How many times have you seen a politician going in or out of number 10 Downing street​?​ ​I​s the number 10 straight? Why are the walls black? Are all the chairs perfectly lined up in the Cabinet ​R​oom​? Whose picture​ is everyone given a postcard of when leaving?​ What does it say about the British?​

We were lucky enough to be ​given​ a tour of 10 Downing Street by Chris Martin the permanent under secretary to the Prime Minister. You won’t be surprised to know the Romans built there first​.​ ​W​hen it was refurbished in the 1960s the usual Roman artifacts were found but the architects could not resist putting some mock Roman Corinthian columns in the basement cafe. Which, highlight​s​ the point to me, that much like most of the history of these islands, that maybe they could all be called the silly isles, you are never more than 10 feet away from a little joke.

Number 10 is more of a muddle through​​ made up theatrical improvisation with a self deprecating smile than some grand presidential palace of an Empire. Originally, a badly made Georgian house of a property speculator, what else could it be, this small town house was given to the first Prime Minister by George II. The first Prime Minister gave it back to the nation, probably when he realised the amount of work that needed doing and how difficult it was to get a reliable builder… and so it began two hundred years of muddling through to create a Tardis of rooms behind the facade of that black door and black walls. Why black walls? Well they were blackened by the London’s smog and people got used to the black walls so like any good theatre set they are painted on now. The number zero on that famous number 10 is wonkey​. ​W​hy​? ​B​ecause the first builder​,​ in Georgian times​,​ put it on wonkey and well​,​ everybody since has kept it that way.
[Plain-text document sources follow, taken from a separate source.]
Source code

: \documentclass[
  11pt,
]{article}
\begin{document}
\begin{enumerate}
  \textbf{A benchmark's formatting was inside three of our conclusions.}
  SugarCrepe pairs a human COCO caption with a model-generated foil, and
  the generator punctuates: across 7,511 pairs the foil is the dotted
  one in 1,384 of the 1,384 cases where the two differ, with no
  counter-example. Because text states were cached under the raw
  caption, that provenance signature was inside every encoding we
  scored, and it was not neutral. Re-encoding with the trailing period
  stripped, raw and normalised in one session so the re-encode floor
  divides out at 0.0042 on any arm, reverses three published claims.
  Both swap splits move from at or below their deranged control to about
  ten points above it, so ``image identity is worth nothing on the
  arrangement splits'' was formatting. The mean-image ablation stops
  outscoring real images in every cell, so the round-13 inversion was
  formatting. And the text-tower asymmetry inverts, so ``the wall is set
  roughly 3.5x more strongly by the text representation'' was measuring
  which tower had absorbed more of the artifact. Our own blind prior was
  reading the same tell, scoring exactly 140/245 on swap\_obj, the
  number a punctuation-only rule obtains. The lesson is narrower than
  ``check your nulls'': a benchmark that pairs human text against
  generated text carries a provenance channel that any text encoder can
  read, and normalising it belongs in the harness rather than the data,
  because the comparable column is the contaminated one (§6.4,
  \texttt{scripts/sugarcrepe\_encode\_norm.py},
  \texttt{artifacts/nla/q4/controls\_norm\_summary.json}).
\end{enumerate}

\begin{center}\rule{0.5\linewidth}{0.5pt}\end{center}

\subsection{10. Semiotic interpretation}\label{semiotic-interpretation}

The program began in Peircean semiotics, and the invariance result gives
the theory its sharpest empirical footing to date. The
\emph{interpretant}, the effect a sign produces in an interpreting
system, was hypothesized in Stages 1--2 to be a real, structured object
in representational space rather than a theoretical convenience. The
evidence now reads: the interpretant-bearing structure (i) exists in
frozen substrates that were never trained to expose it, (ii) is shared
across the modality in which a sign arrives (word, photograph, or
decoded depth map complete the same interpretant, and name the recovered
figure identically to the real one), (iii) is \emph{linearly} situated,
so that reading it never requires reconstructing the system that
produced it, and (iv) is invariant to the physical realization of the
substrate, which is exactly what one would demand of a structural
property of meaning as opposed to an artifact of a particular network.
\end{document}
Each Prime Minster moves in and chooses their favourite room to have as an office, no grand Oval office here. Just a mix of rooms with different styles and full of wonders like moonrock, late ​paintings by ​Tu​r​ner and nick nacks from everywhere, all still being used. Wellington​’​s traveling campaign chest sits there holding a few bit and bobs like all spare draws in any busy house. This one just happened to be at the battle of Waterloo. Talking of busy, Churchill, the only Prime Minister with two portraits, insisted that his chair on the cabinet table be kept facing out so he could sit quickly, after all he was quite busy ​fighting ​​Fascism and no one has thought to change it since. It still faces out waiting for that busy leader.

Which is my point our traditions aren’t all imperial pomp but mostly little affectionate jokes; ‘well that is how we used to do it and it’s quite amusing to keep it that way’. I think I miss this sometimes when looking at history seeing only the histrionics and forgetting the daily affectionate amusements we share on these four seasons in a day Islands.

So of course​,​ which inhabitant is it​,​ that everyone agrees​,​ is the right one to have on ​a ​postcard memoir? None other than Larry the ​Downing street cat. Long may he defend our freedoms and long may our humour be ​a​ leveler ​for​ equality. 10 Downing Street is like the man who stood behind the Roman Emperor on the Triumphal parades saying’ Remember you are only a person.’